*** Dataset excerpts ***
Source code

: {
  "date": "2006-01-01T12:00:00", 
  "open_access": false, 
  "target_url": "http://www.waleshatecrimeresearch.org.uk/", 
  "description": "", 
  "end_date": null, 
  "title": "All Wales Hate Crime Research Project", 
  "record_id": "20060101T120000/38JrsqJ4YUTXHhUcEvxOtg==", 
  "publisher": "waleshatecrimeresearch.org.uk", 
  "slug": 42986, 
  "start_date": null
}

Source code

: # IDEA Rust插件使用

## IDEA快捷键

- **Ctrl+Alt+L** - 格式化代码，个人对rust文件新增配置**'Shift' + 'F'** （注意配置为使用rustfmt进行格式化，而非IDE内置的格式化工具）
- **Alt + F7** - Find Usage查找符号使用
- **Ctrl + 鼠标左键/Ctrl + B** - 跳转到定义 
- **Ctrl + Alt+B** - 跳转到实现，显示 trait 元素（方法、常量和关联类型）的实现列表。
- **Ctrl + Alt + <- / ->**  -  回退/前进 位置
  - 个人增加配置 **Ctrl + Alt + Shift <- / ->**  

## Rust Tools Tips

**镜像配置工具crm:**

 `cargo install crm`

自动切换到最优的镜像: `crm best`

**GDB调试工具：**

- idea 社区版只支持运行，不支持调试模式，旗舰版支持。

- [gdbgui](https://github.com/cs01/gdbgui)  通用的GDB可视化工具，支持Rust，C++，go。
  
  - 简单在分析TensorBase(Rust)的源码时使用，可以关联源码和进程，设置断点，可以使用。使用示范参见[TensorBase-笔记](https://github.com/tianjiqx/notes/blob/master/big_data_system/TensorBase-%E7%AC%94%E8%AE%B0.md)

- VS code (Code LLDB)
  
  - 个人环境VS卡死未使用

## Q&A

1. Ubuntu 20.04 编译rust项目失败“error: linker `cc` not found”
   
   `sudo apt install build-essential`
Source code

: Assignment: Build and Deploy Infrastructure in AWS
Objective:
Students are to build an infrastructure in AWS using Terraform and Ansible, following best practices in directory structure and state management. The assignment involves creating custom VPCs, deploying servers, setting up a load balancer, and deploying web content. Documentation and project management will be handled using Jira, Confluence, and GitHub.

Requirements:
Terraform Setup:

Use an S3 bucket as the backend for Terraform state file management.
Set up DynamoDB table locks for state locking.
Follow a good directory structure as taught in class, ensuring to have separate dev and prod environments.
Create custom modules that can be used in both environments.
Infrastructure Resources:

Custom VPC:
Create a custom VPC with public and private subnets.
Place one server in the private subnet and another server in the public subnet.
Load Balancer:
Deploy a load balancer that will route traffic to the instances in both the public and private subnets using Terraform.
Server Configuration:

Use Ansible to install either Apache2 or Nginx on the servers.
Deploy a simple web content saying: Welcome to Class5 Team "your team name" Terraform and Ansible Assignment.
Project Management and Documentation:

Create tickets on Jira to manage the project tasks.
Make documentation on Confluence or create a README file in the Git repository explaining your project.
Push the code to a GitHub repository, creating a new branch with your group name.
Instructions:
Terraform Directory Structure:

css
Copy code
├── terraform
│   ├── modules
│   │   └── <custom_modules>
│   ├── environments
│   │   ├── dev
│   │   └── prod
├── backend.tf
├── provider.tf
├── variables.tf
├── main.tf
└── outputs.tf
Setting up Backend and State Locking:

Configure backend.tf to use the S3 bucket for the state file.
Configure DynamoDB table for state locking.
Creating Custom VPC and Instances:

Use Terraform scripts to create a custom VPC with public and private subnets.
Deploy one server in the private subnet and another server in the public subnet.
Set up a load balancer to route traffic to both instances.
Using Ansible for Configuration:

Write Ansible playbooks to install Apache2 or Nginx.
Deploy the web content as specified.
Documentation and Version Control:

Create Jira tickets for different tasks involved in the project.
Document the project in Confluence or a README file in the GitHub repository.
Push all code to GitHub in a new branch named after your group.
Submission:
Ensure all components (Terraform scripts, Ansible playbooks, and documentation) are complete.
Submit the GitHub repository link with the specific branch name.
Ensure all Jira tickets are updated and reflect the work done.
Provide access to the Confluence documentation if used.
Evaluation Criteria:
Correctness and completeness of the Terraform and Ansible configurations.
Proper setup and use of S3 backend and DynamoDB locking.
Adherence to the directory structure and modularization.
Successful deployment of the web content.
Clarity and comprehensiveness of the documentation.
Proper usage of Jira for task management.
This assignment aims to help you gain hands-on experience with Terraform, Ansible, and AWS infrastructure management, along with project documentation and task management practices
*** End of Dataset excerpts ***
*** Dataset excerpts ***
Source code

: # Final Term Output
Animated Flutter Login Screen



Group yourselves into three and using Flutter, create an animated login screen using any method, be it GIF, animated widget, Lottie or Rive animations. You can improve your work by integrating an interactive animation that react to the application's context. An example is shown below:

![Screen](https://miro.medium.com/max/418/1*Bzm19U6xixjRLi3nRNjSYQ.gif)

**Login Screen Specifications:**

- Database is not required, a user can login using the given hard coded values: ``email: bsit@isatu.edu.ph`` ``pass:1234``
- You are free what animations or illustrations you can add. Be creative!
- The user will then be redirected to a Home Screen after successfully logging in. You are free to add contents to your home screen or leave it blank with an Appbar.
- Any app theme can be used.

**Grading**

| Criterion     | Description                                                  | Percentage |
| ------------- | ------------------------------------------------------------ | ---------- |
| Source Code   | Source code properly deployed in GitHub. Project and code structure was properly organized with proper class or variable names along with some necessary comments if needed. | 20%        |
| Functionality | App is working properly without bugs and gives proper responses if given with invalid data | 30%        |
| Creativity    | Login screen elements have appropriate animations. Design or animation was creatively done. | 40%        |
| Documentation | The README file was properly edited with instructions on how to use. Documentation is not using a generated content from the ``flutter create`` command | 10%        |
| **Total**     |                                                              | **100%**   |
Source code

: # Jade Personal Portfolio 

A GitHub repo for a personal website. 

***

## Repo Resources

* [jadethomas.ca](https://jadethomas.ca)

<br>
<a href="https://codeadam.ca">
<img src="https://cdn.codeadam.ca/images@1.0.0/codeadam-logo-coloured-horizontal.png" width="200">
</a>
*** End of Dataset excerpts ***
Track down all lines above with the string "Configure" and copy them.

Answer section:
Configure backend.tf to use the S3 bucket for the state file.
Configure DynamoDB table for state locking.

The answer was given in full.